We engage alpha- and beta-testers from our team and at other institutions who have varied levels of experience in programming and neural modeling. We also compare our model predictions against other software; for example, to validate the results from ASCENT, we found strong agreement with neural activation thresholds for matched models simulated on Sim4Life by the IT’IS Foundation (5, Supp 35).
As we continue development of our ASCENT platform, we release new stable versions to the public GitHub repository, with corresponding updates on Read the Docs, and we revisit our beta task to ensure replicability (5, Supp 45). Each release is assigned a DOI via Zenodo to ensure that publications using ASCENT can specify version.

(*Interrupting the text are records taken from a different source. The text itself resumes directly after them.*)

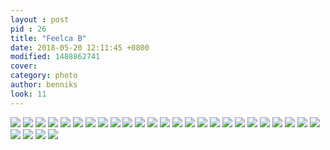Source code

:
 ```yaml
---
layout : post
pid : 26
title: "Feelca B"
date: 2018-05-20 12:11:45 +0800
modified: 1488862741
cover: 
category: photo
author: benniks
look: 11
---
```

![](https://ws4.sinaimg.cn/mw1024/006tKfTcgy1fri7lhxeubj31a00yi10y.jpg)
![](https://ws3.sinaimg.cn/mw1024/006tKfTcgy1fri7lhocxmj31a00yi49r.jpg)
![](https://ws3.sinaimg.cn/mw1024/006tKfTcgy1fri7lhbkuyj31a00yigwt.jpg)
![](https://ws2.sinaimg.cn/mw1024/006tKfTcgy1fri7lgzxsuj31a00yiqjx.jpg)
![](https://ws4.sinaimg.cn/mw1024/006tKfTcgy1fri7lgpsy2j31a00yiqcs.jpg)
![](https://ws3.sinaimg.cn/mw1024/006tKfTcgy1fri7lgj1s9j31a00yi40n.jpg)
![](https://ws3.sinaimg.cn/mw1024/006tKfTcgy1fri7lg7traj31a00yix0r.jpg)
![](https://ws3.sinaimg.cn/mw1024/006tKfTcgy1fri7lfy6v6j31a00yiah8.jpg)
![](https://ws4.sinaimg.cn/mw1024/006tKfTcgy1fri7lfqlwtj31a00yik1y.jpg)
![](https://ws2.sinaimg.cn/mw1024/006tKfTcgy1fri7lfdqbgj31a00yiaej.jpg)
![](https://ws1.sinaimg.cn/mw1024/006tKfTcgy1fri7lf4hd0j31a00yiwil.jpg)
![](https://ws1.sinaimg.cn/mw1024/006tKfTcgy1fri7lesam7j31a00yiwgs.jpg)
![](https://ws3.sinaimg.cn/mw1024/006tKfTcgy1fri7lem7tqj31a00yiae8.jpg)
![](https://ws2.sinaimg.cn/mw1024/006tKfTcgy1fri7lecyx9j31a00yik6g.jpg)
![](https://ws2.sinaimg.cn/mw1024/006tKfTcgy1fri7le2t6vj31a00yin7y.jpg)
![](https://ws1.sinaimg.cn/mw1024/006tKfTcgy1fri7lds635j31a00yigur.jpg)
![](https://ws4.sinaimg.cn/mw1024/006tKfTcgy1fri7ldgreoj31a00yik7c.jpg)
![](https://ws3.sinaimg.cn/mw1024/006tKfTcgy1fri7ld4m9qj31a00yidr3.jpg)
![](https://ws3.sinaimg.cn/mw1024/006tKfTcgy1fri7lctdqej31a00yiwox.jpg)
![](https://ws4.sinaimg.cn/mw1024/006tKfTcgy1fri7lciqd8j31a00yi7hm.jpg)
![](https://ws2.sinaimg.cn/mw1024/006tKfTcgy1fri7lc8lf4j31a00yigup.jpg)
![](https://ws2.sinaimg.cn/mw1024/006tKfTcgy1fri7lc1jxsj31a00yiwl7.jpg)
![](https://ws4.sinaimg.cn/mw1024/006tKfTcgy1fri7lbpczpj31a00yi7ht.jpg)
![](https://ws1.sinaimg.cn/mw1024/006tKfTcgy1fri7lbbnx6j31a00yik9i.jpg)
![](https://ws3.sinaimg.cn/mw1024/006tKfTcgy1fri7lb0zg3j31a00yi0v8.jpg)
![](https://ws2.sinaimg.cn/mw1024/006tKfTcgy1fri7lar5jaj31a00yijtg.jpg)
![](https://ws4.sinaimg.cn/mw1024/006tKfTcgy1fri7lairi9j31a00yijtu.jpg)
![](https://ws3.sinaimg.cn/mw1024/006tKfTcgy1fri7poaputj31a00yik3w.jpg)
![](https://ws4.sinaimg.cn/mw1024/006tKfTcgy1fri7pjjvlcj31a00yigua.jpg)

1 Stodden et al. 2016 Science 354:1240
2 Erdemir et al. 2020 J Transl Med 18:369
3 Wilson et al. 2014 PLoS Bio 12:e1001745
4 Benureau & Rougier 2018 Front Neuroinform 11:69
5 Musselman et al. 2021 PLoS Comp Bio 17:e1009285
Data sharing and reuse accelerate the pace of scientific progress by increasing rigor and reproducibility, reducing redundancy, creating opportunities to glean new insights from data, and, for us, have provided substantial impetus for new and productive collaborations. We shared a published dataset with mathematicians led by K Flores at NCSU, and this collaboration resulted in a new method to detect urinary incontinence and a peer-reviewed publication. Our efforts to model nerve stimulation experiments conducted by K Ludwig at UW involved exchange of data and models, and this led both groups to document more extensively the experiments and models. We used our simulation tools in collaborations with multiple medical device manufacturers, including LivaNova, Boston Scientific, and The Alfred Mann Foundation, to analyze and develop next generation neural stimulation technologies.
Dr. Pelot was one of two panelists for a NIH HEAL Initiative “Fresh FAIR Webinar”. Such conversations are key to shifting the scientific culture and expectations around data sharing; this collective effort will benefit current and future researchers and will lead to faster and more effective treatment of diseases.